Work instruction: Tell how many lines of the data below have the string "político" in them. Say nothing more.

Exercise data:
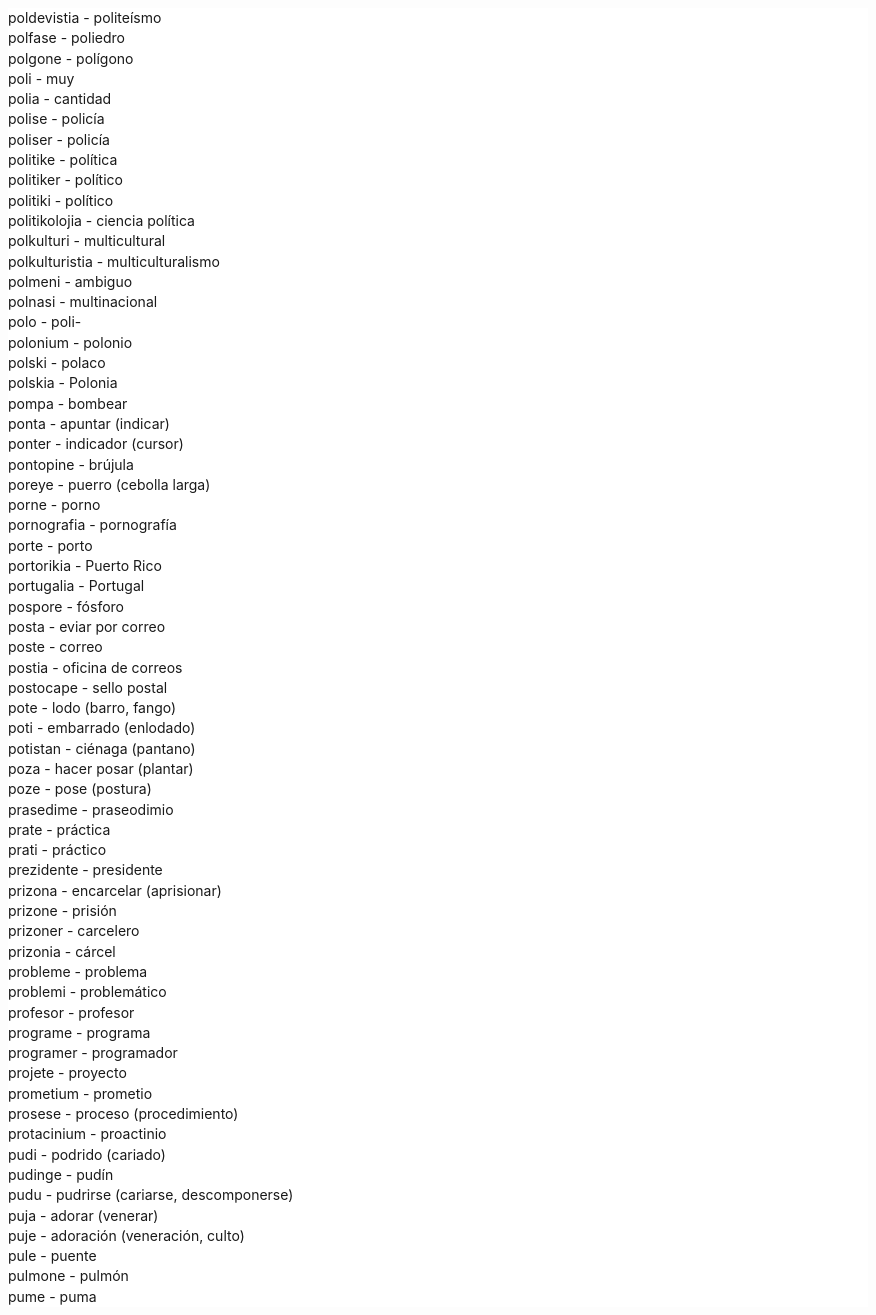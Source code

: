 poldevistia - politeísmo  
polfase - poliedro  
polgone - polígono  
poli - muy  
polia - cantidad  
polise - policía  
poliser - policía  
politike - política  
politiker - político  
politiki - político  
politikolojia - ciencia política  
polkulturi - multicultural  
polkulturistia - multiculturalismo  
polmeni - ambiguo  
polnasi - multinacional  
polo - poli-  
polonium - polonio  
polski - polaco  
polskia - Polonia  
pompa - bombear  
ponta - apuntar (indicar)  
ponter - indicador (cursor)  
pontopine - brújula  
poreye - puerro (cebolla larga)  
porne - porno  
pornografia - pornografía  
porte - porto  
portorikia - Puerto Rico  
portugalia - Portugal  
pospore - fósforo  
posta - eviar por correo  
poste - correo  
postia - oficina de correos  
postocape - sello postal  
pote - lodo (barro, fango)  
poti - embarrado (enlodado)  
potistan - ciénaga (pantano)  
poza - hacer posar (plantar)  
poze - pose (postura)  
prasedime - praseodimio  
prate - práctica  
prati - práctico  
prezidente - presidente  
prizona - encarcelar (aprisionar)  
prizone - prisión  
prizoner - carcelero  
prizonia - cárcel  
probleme - problema  
problemi - problemático  
profesor - profesor  
programe - programa  
programer - programador  
projete - proyecto  
prometium - prometio  
prosese - proceso (procedimiento)  
protacinium - proactinio  
pudi - podrido (cariado)  
pudinge - pudín  
pudu - pudrirse (cariarse, descomponerse)  
puja - adorar (venerar)  
puje - adoración (veneración, culto)  
pule - puente  
pulmone - pulmón  
pume - puma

Answer space: 2